> _What needs to be done_
Look below for the line that has "This article serves". Set down the lines from there through the line that has "## Security considerations", exactly as written.

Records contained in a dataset

────────

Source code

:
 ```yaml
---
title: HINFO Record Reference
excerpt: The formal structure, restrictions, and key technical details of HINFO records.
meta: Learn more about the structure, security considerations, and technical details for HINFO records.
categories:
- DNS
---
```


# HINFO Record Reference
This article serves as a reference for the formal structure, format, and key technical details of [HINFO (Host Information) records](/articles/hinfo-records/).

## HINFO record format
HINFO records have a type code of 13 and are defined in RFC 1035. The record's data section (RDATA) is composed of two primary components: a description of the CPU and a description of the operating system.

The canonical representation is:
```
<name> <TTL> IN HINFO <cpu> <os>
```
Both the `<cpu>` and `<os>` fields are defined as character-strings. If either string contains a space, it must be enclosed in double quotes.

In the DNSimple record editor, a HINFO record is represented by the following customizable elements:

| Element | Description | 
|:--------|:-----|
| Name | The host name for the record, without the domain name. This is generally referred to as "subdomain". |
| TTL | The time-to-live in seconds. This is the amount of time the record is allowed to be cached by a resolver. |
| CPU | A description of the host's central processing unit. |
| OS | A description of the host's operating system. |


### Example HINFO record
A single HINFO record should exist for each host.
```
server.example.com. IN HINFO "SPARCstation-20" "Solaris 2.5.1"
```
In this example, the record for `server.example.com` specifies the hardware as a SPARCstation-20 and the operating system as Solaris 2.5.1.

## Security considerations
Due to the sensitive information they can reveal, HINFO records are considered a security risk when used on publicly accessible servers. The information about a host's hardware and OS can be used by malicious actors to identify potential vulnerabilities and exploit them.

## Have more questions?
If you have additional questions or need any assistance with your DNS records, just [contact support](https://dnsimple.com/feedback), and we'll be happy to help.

────────

> _Answer to this problem_
This article serves as a reference for the formal structure, format, and key technical details of [HINFO (Host Information) records](/articles/hinfo-records/).

## HINFO record format
HINFO records have a type code of 13 and are defined in RFC 1035. The record's data section (RDATA) is composed of two primary components: a description of the CPU and a description of the operating system.

The canonical representation is:
```
<name> <TTL> IN HINFO <cpu> <os>
```
Both the `<cpu>` and `<os>` fields are defined as character-strings. If either string contains a space, it must be enclosed in double quotes.

In the DNSimple record editor, a HINFO record is represented by the following customizable elements:

| Element | Description | 
|:--------|:-----|
| Name | The host name for the record, without the domain name. This is generally referred to as "subdomain". |
| TTL | The time-to-live in seconds. This is the amount of time the record is allowed to be cached by a resolver. |
| CPU | A description of the host's central processing unit. |
| OS | A description of the host's operating system. |


### Example HINFO record
A single HINFO record should exist for each host.
```
server.example.com. IN HINFO "SPARCstation-20" "Solaris 2.5.1"
```
In this example, the record for `server.example.com` specifies the hardware as a SPARCstation-20 and the operating system as Solaris 2.5.1.

## Security considerations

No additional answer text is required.